AIM OF THE EXERCISE
Setting pictures aside, output exactly the lines from the start of the records to the line with "wystarczających do zjonizowania", that line included.

━━━ RECORDED DATA ━━━

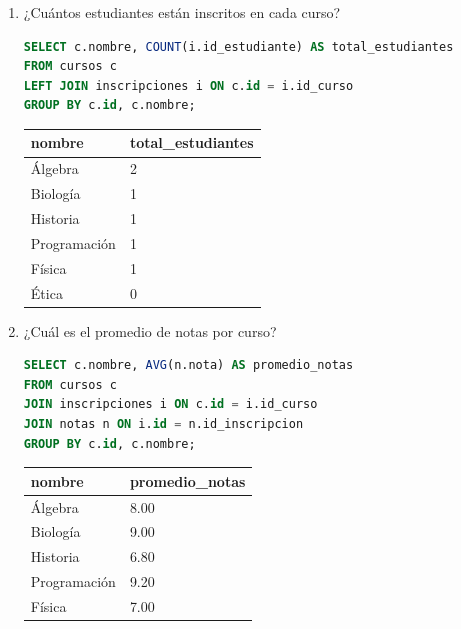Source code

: \documentclass[12pt,letterpaper]{article}
\begin{document}
\begin{enumerate}
    \item ¿Cuántos estudiantes están inscritos en cada curso?
\begin{lstlisting}[language=SQL, frame=single]
SELECT c.nombre, COUNT(i.id_estudiante) AS total_estudiantes 
FROM cursos c 
LEFT JOIN inscripciones i ON c.id = i.id_curso 
GROUP BY c.id, c.nombre;
\end{lstlisting}
    \begin{table}[H]
        \centering
        \begin{tabular}{|l|l|}
        \hline
        \textbf{nombre} & \textbf{total\_estudiantes} \\ \hline
        Álgebra & 2 \\ 
        Biología & 1 \\ 
        Historia & 1 \\ 
        Programación & 1 \\ 
        Física & 1 \\ 
        Ética & 0 \\ \hline
        \end{tabular}
    \end{table}

    \item ¿Cuál es el promedio de notas por curso?
\begin{lstlisting}[language=SQL, frame=single]
SELECT c.nombre, AVG(n.nota) AS promedio_notas 
FROM cursos c 
JOIN inscripciones i ON c.id = i.id_curso 
JOIN notas n ON i.id = n.id_inscripcion 
GROUP BY c.id, c.nombre;
\end{lstlisting}
    \begin{table}[H]
        \centering
        \begin{tabular}{|l|l|}
        \hline
        \textbf{nombre} & \textbf{promedio\_notas} \\ \hline
        Álgebra & 8.00 \\ 
        Biología & 9.00 \\ 
        Historia & 6.80 \\ 
        Programación & 9.20 \\ 
        Física & 7.00 \\ \hline
        \end{tabular}
    \end{table}


\end{enumerate}
\end{document}
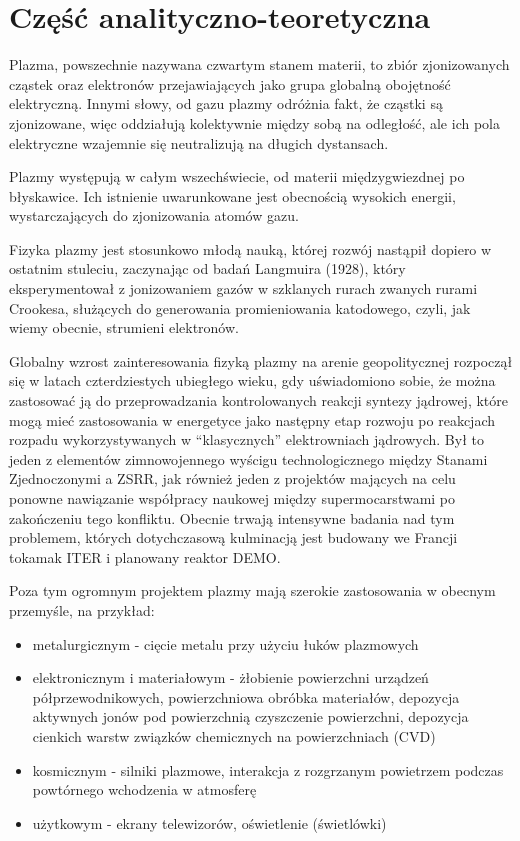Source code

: \section[Część analityczno-teoretyczna]{Część analityczno-teoretyczna} %
    Plazma, powszechnie nazywana czwartym stanem materii, to zbiór
    zjonizowanych cząstek oraz elektronów przejawiających jako grupa globalną
    obojętność elektryczną. Innymi słowy, od gazu plazmy odróżnia fakt, że
    cząstki są zjonizowane, więc oddziałują kolektywnie między sobą na
    odległość, ale ich pola elektryczne wzajemnie się neutralizują na długich
    dystansach.

    Plazmy występują w całym wszechświecie, od materii międzygwiezdnej po
    błyskawice.  Ich istnienie uwarunkowane jest obecnością wysokich energii,
    wystarczających do zjonizowania atomów gazu.

    Fizyka plazmy jest stosunkowo młodą nauką, której rozwój nastąpił dopiero w
    ostatnim stuleciu, zaczynając od badań Langmuira (1928), który
    eksperymentował z jonizowaniem gazów w szklanych rurach zwanych rurami
    Crookesa, służących do generowania promieniowania katodowego, czyli, jak
    wiemy obecnie, strumieni elektronów.

    Globalny wzrost zainteresowania fizyką plazmy na arenie geopolitycznej
    rozpoczął się w latach czterdziestych ubiegłego wieku, gdy uświadomiono sobie,
    że można zastosować ją do przeprowadzania kontrolowanych reakcji syntezy
    jądrowej,
    które mogą mieć zastosowania w energetyce jako następny etap rozwoju po
    reakcjach rozpadu wykorzystywanych w ``klasycznych'' elektrowniach jądrowych.
    Był to jeden z elementów zimnowojennego wyścigu technologicznego między Stanami
    Zjednoczonymi a ZSRR, jak również jeden z projektów mających na celu ponowne
    nawiązanie współpracy naukowej między supermocarstwami po zakończeniu tego
    konfliktu. Obecnie trwają intensywne badania nad tym problemem, których
    dotychczasową kulminacją jest budowany we Francji tokamak ITER i planowany reaktor DEMO.

    Poza tym ogromnym projektem plazmy mają szerokie zastosowania w obecnym
    przemyśle, na przykład:
    \begin{itemize}
        \item metalurgicznym - cięcie metalu przy użyciu łuków plazmowych
        \item elektronicznym i materiałowym - żłobienie powierzchni urządzeń
            półprzewodnikowych, powierzchniowa obróbka materiałów, depozycja
            aktywnych jonów pod powierzchnią czyszczenie powierzchni, depozycja
            cienkich warstw związków chemicznych na powierzchniach (CVD)
        \item kosmicznym - silniki plazmowe, interakcja z rozgrzanym powietrzem
            podczas powtórnego wchodzenia w atmosferę
        \item użytkowym - ekrany telewizorów, oświetlenie (świetlówki)
    \end{itemize}

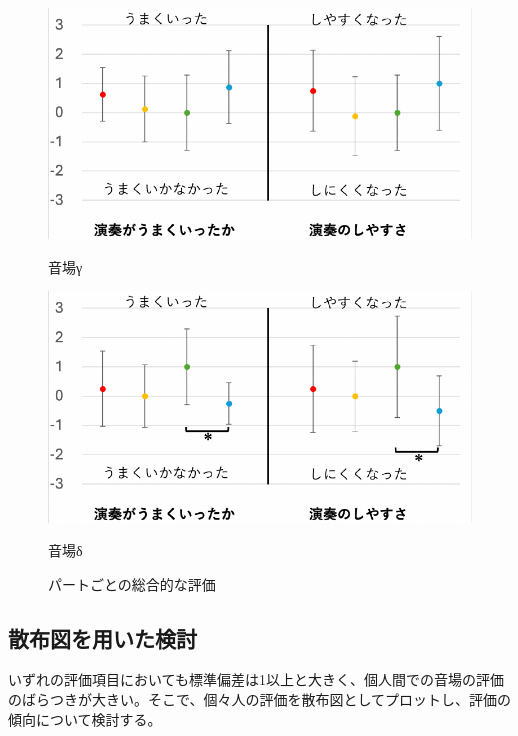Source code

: \documentclass[11pt,a4j]{jreport}
\begin{document}
\begin{figure}[H]
  \vspace{1\baselineskip}

  \begin{minipage}{.5\linewidth}
    \centering
    \includegraphics[scale=.55]{images/subjectiveExp/statisticAnalysis/part_overall_c.pdf}
    \caption*{音場γ}
    \label{fig:総合的な評価γ}
  \end{minipage}%
  \begin{minipage}{.5\linewidth}
    \centering
    \includegraphics[scale=.55]{images/subjectiveExp/statisticAnalysis/part_overall_d.pdf}
    \caption*{音場δ}
    \label{fig:総合的な評価δ}
  \end{minipage}
  
  \caption{パートごとの総合的な評価}
  \label{fig:パートごとの総合的な評価}
  
\end{figure}

\newpage

\subsection{散布図を用いた検討}
いずれの評価項目においても標準偏差は1以上と大きく、個人間での音場の評価のばらつきが大きい。そこで、個々人の評価を散布図としてプロットし、評価の傾向について検討する。
\end{document}
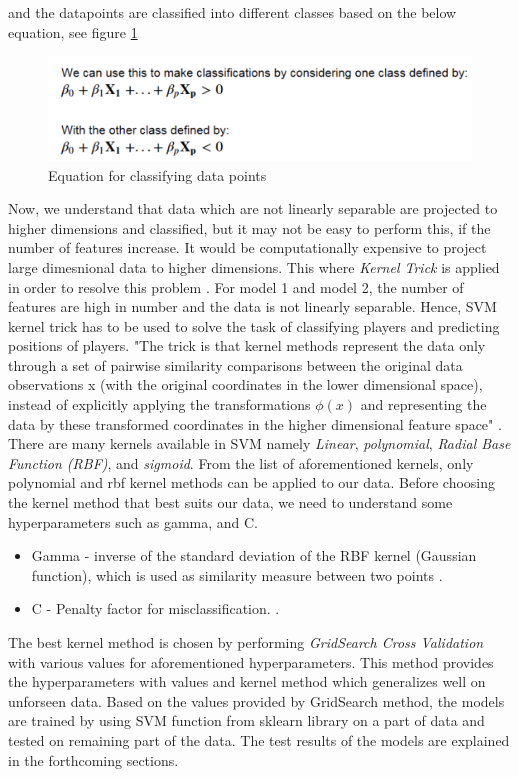 \documentclass[format=sigconf]{acmart}
\begin{document}
and the datapoints are classified into different classes based on the below equation, see figure \ref{fig:classification}
\begin{figure}[H]
    \centering
    \includegraphics[scale=0.40]{images/dimension_equation_for_classification.png}
    \caption{Equation for classifying data points}
    \label{fig:classification}
\end{figure}
Now, we understand that data which are not linearly separable are projected to higher dimensions and classified, but it may not be 
easy to perform this, if the number of features increase. It would be computationally expensive to project large dimesnional data
to higher dimensions. This where \textit{Kernel Trick} is applied in order to resolve this problem \cite{kernel}. For model 1 and 
model 2, the number of features are high in number and the data is not linearly separable. Hence, SVM kernel trick has to be used
to solve the task of classifying players and predicting positions of players. "The trick is that kernel methods represent the data 
only through a set of pairwise similarity comparisons between the original data observations x (with the original coordinates in the 
lower dimensional space), instead of explicitly applying the transformations $\phi(x)$ and representing the data by these 
transformed coordinates in the higher dimensional feature space" \cite{kernel}. There are many kernels available in SVM namely
\textit{Linear}, \textit{polynomial}, \textit{Radial Base Function (RBF)}, and \textit{sigmoid}. From the list of aforementioned kernels, only polynomial
and rbf kernel methods can be applied to our data. Before choosing the kernel method that best suits our data, we need to understand
some hyperparameters such as gamma, and C.
\begin{itemize}
    \item Gamma - inverse of the standard deviation of the RBF kernel (Gaussian function), which is used as similarity measure between two points
    \cite{scikitlearn}.
    \item C - Penalty factor for misclassification. \cite{scikitlearn}.
\end{itemize}
The best kernel method is chosen by performing \textit{GridSearch Cross Validation} with various values for aforementioned hyperparameters.
This method provides the hyperparameters with values and kernel method which generalizes well on unforseen data. Based on the 
values provided by GridSearch method, the models are trained by using SVM function from sklearn library on a part of data and tested 
on remaining part of the data. The test results of the models are explained in the forthcoming sections.
\end{document}
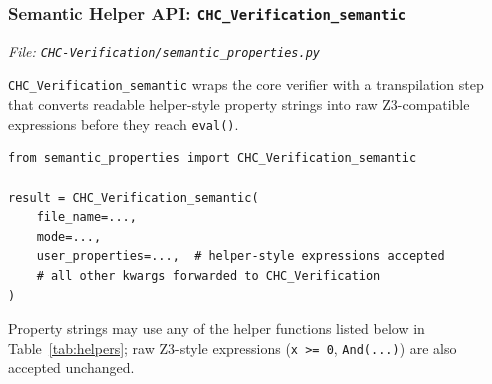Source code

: \subsubsection*{Semantic Helper API: \texttt{CHC\_Verification\_semantic}}

\noindent\textit{\small File: \texttt{CHC-Verification/semantic\_properties.py}}

\texttt{CHC\_Verification\_semantic} wraps the core verifier with a transpilation step
that converts readable helper-style property strings into raw Z3-compatible expressions
before they reach \texttt{eval()}.

\begin{lstlisting}[style=terminal]
from semantic_properties import CHC_Verification_semantic

result = CHC_Verification_semantic(
    file_name=...,
    mode=...,
    user_properties=...,  # helper-style expressions accepted
    # all other kwargs forwarded to CHC_Verification
)
\end{lstlisting}

\noindent Property strings may use any of the helper functions listed below in
Table~\ref{tab:helpers}; raw Z3-style expressions (\texttt{x >= 0}, \texttt{And(...)})
are also accepted unchanged.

━━━

RESPONSE TO THIS EXERCISE
Source code

: \documentclass[12pt,letterpaper]{article}
\begin{document}
\begin{enumerate}
    \item ¿Cuántos estudiantes están inscritos en cada curso?
\begin{lstlisting}[language=SQL, frame=single]
SELECT c.nombre, COUNT(i.id_estudiante) AS total_estudiantes 
FROM cursos c 
LEFT JOIN inscripciones i ON c.id = i.id_curso 
GROUP BY c.id, c.nombre;
\end{lstlisting}
    \begin{table}[H]
        \centering
        \begin{tabular}{|l|l|}
        \hline
        \textbf{nombre} & \textbf{total\_estudiantes} \\ \hline
        Álgebra & 2 \\ 
        Biología & 1 \\ 
        Historia & 1 \\ 
        Programación & 1 \\ 
        Física & 1 \\ 
        Ética & 0 \\ \hline
        \end{tabular}
    \end{table}

    \item ¿Cuál es el promedio de notas por curso?
\begin{lstlisting}[language=SQL, frame=single]
SELECT c.nombre, AVG(n.nota) AS promedio_notas 
FROM cursos c 
JOIN inscripciones i ON c.id = i.id_curso 
JOIN notas n ON i.id = n.id_inscripcion 
GROUP BY c.id, c.nombre;
\end{lstlisting}
    \begin{table}[H]
        \centering
        \begin{tabular}{|l|l|}
        \hline
        \textbf{nombre} & \textbf{promedio\_notas} \\ \hline
        Álgebra & 8.00 \\ 
        Biología & 9.00 \\ 
        Historia & 6.80 \\ 
        Programación & 9.20 \\ 
        Física & 7.00 \\ \hline
        \end{tabular}
    \end{table}


\end{enumerate}
\end{document}
Source code

: \section[Część analityczno-teoretyczna]{Część analityczno-teoretyczna} %
    Plazma, powszechnie nazywana czwartym stanem materii, to zbiór
    zjonizowanych cząstek oraz elektronów przejawiających jako grupa globalną
    obojętność elektryczną. Innymi słowy, od gazu plazmy odróżnia fakt, że
    cząstki są zjonizowane, więc oddziałują kolektywnie między sobą na
    odległość, ale ich pola elektryczne wzajemnie się neutralizują na długich
    dystansach.

    Plazmy występują w całym wszechświecie, od materii międzygwiezdnej po
    błyskawice.  Ich istnienie uwarunkowane jest obecnością wysokich energii,
    wystarczających do zjonizowania atomów gazu.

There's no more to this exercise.